- https://doi.org/10.1029/2018JB017083
- doi:10.1029/2018JB017083
Abstract — We present a method for accurately measuring small, discrete features near the resolution limit of X-ray computed tomography (CT) data volumes with the aim of providing consistent answers across instruments and data resolutions. The appearances of small features are greatly impacted by the partial volume effect and blurring due to the point-spread function (PSF) of the data, and we call our approach the PVE method. Features are segmented to encompass their total attenuation anomaly, which is then converted to a volume based on the end-member CT numbers of the feature and the surrounding matrix. For measuring shape and orientation, we use the brightest (or darkest, for negative features such as pores) voxels up to the PVE volume.

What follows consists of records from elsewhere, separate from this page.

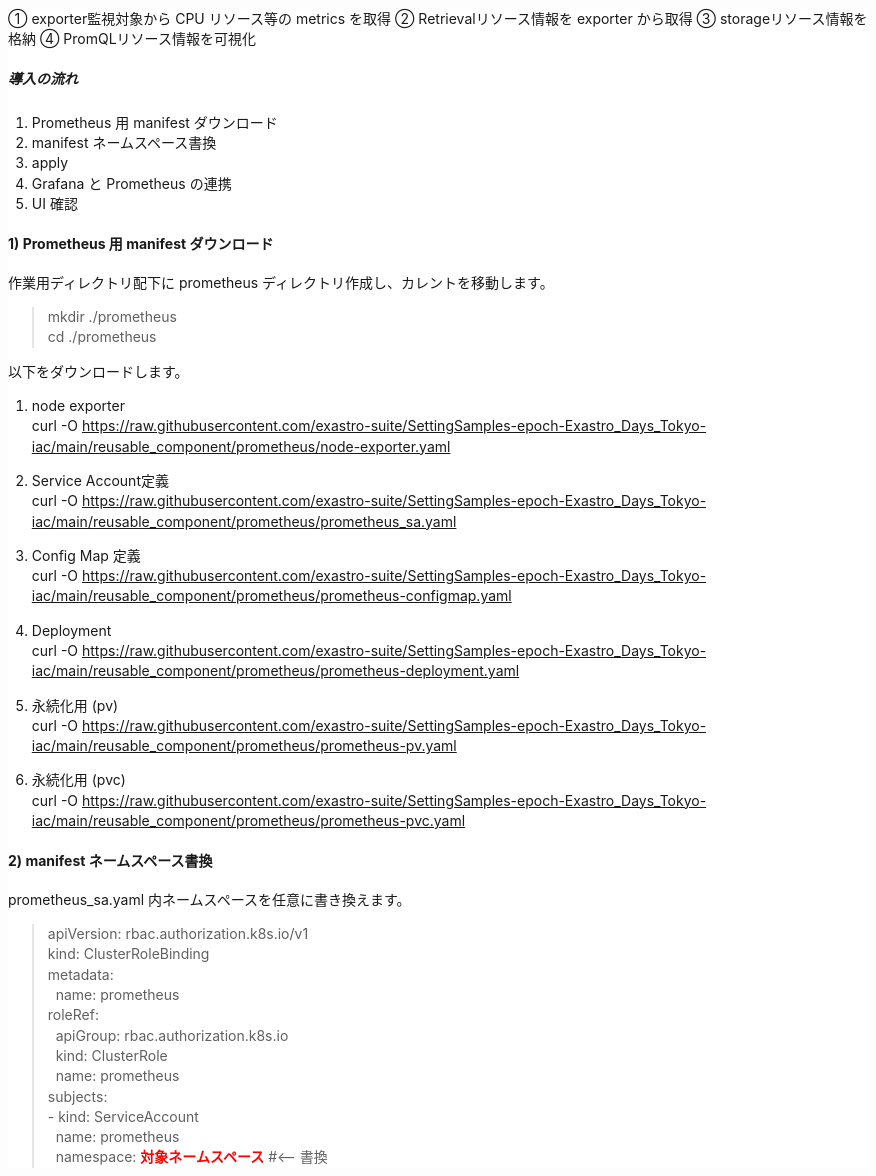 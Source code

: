 <tr>
<td>①  exporter</td><td>監視対象から CPU リソース等の metrics を取得</td><td></td>
</tr>
<tr>
<td>②  Retrieval</td><td>リソース情報を exporter から取得</td><td></td>
</tr>
<tr>
<td>③  storage</td><td>リソース情報を格納</td><td></td>
</tr>
<tr>
<td>④  PromQL</td><td>リソース情報を可視化</td><td></td>
</tr>
</table>

##### 導入の流れ
1) Prometheus 用 manifest ダウンロード  
2) manifest ネームスペース書換  
3) apply   
4) Grafana と Prometheus の連携  
5) UI 確認   

#### 1) Prometheus 用 manifest ダウンロード    
作業用ディレクトリ配下に prometheus ディレクトリ作成し、カレントを移動します。  
>mkdir ./prometheus  
cd ./prometheus

以下をダウンロードします。  
1) node exporter  
curl -O https://raw.githubusercontent.com/exastro-suite/SettingSamples-epoch-Exastro_Days_Tokyo-iac/main/reusable_component/prometheus/node-exporter.yaml  

2) Service Account定義  
curl -O https://raw.githubusercontent.com/exastro-suite/SettingSamples-epoch-Exastro_Days_Tokyo-iac/main/reusable_component/prometheus/prometheus_sa.yaml  

3) Config Map 定義  
curl -O https://raw.githubusercontent.com/exastro-suite/SettingSamples-epoch-Exastro_Days_Tokyo-iac/main/reusable_component/prometheus/prometheus-configmap.yaml  

4) Deployment  
curl -O https://raw.githubusercontent.com/exastro-suite/SettingSamples-epoch-Exastro_Days_Tokyo-iac/main/reusable_component/prometheus/prometheus-deployment.yaml  

5) 永続化用 (pv)  
curl -O https://raw.githubusercontent.com/exastro-suite/SettingSamples-epoch-Exastro_Days_Tokyo-iac/main/reusable_component/prometheus/prometheus-pv.yaml  

6) 永続化用 (pvc)  
curl -O https://raw.githubusercontent.com/exastro-suite/SettingSamples-epoch-Exastro_Days_Tokyo-iac/main/reusable_component/prometheus/prometheus-pvc.yaml  

#### 2) manifest ネームスペース書換  
prometheus_sa.yaml 内ネームスペースを任意に書き換えます。  
>apiVersion: rbac.authorization.k8s.io/v1  
kind: ClusterRoleBinding  
metadata:  
&nbsp;&nbsp;name: prometheus  
roleRef:  
&nbsp;&nbsp;apiGroup: rbac.authorization.k8s.io  
&nbsp;&nbsp;kind: ClusterRole  
&nbsp;&nbsp;name: prometheus  
subjects:  
\- kind: ServiceAccount  
&nbsp;&nbsp;name: prometheus  
&nbsp;&nbsp;namespace: <b><font color="red">対象ネームスペース</font></b> #<-- 書換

We demonstrate the method on a series of gold grains, which present additional challenges due to their irregular shapes and severe attenuation leading to scanning artifacts, scanned with two instruments at a range of resolutions and with various surrounding media. We recover volume accurately and reproducibly with few resolution effects over a factor of 27 range in grain volume and factor of five range in data resolution, successfully characterizing particles as small as 5.4 voxels in true volume. Shape metrics are affected variably by resolution effects, and are more reliable when based on caliper measurements than perimeter length or surface area. Orientations of major and minor grain axes are reproducible when their measured lengths are sufficiently different from the intermediate axis. Calibrating the PVE method requires knowledge of the end-member CT numbers for the features of interest, which are obtained empirically here; we attempt a first-principles calculation and discuss its challenges. Altogether, we find the PVE method to be an accurate, reproducible, resolution-invariant, and objective approach to measuring small features in CT data volumes, all important improvements over threshold-based methods. Threshold-based segmentation will tend to overestimate the size of features that are large relative to the data PSF, and underestimate or omit small features, to an extent that is likely to vary with sample size and data resolution.